### Task goal
Each entry, from beginning to end, is to be transcribed verbatim.

Stored data entries:
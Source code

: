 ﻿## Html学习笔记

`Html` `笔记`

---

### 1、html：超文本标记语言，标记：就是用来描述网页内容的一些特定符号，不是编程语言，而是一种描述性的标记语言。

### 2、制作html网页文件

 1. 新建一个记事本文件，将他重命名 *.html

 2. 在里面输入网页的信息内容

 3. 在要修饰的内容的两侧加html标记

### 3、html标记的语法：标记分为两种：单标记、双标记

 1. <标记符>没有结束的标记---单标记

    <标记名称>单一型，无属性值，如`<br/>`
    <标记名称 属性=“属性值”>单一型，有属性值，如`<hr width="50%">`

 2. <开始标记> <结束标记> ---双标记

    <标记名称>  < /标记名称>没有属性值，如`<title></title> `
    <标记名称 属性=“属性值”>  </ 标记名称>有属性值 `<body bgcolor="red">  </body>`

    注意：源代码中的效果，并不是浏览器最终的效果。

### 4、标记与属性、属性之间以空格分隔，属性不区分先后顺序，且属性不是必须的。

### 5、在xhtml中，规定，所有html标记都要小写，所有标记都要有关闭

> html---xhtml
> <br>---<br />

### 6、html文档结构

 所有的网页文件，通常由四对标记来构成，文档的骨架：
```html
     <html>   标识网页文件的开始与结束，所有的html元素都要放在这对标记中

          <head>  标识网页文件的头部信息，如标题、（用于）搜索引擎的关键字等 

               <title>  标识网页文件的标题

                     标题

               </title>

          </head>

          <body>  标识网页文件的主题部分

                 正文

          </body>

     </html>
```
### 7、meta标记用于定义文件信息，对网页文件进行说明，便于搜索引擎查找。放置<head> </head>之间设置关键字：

### Answer section
Source code

: ﻿## Html学习笔记

`Html` `笔记`

---

### 1、html：超文本标记语言，标记：就是用来描述网页内容的一些特定符号，不是编程语言，而是一种描述性的标记语言。

### 2、制作html网页文件

 1. 新建一个记事本文件，将他重命名 *.html

 2. 在里面输入网页的信息内容

 3. 在要修饰的内容的两侧加html标记

### 3、html标记的语法：标记分为两种：单标记、双标记

 1. <标记符>没有结束的标记---单标记

    <标记名称>单一型，无属性值，如`<br/>`
    <标记名称 属性=“属性值”>单一型，有属性值，如`<hr width="50%">`

 2. <开始标记> <结束标记> ---双标记

    <标记名称>  < /标记名称>没有属性值，如`<title></title> `
    <标记名称 属性=“属性值”>  </ 标记名称>有属性值 `<body bgcolor="red">  </body>`

    注意：源代码中的效果，并不是浏览器最终的效果。

### 4、标记与属性、属性之间以空格分隔，属性不区分先后顺序，且属性不是必须的。

### 5、在xhtml中，规定，所有html标记都要小写，所有标记都要有关闭

> html---xhtml
> <br>---<br />

### 6、html文档结构

 所有的网页文件，通常由四对标记来构成，文档的骨架：
```html
     <html>   标识网页文件的开始与结束，所有的html元素都要放在这对标记中

          <head>  标识网页文件的头部信息，如标题、（用于）搜索引擎的关键字等 

               <title>  标识网页文件的标题

                     标题

               </title>

          </head>

          <body>  标识网页文件的主题部分

                 正文

          </body>

     </html>
```
### 7、meta标记用于定义文件信息，对网页文件进行说明，便于搜索引擎查找。放置<head> </head>之间设置关键字：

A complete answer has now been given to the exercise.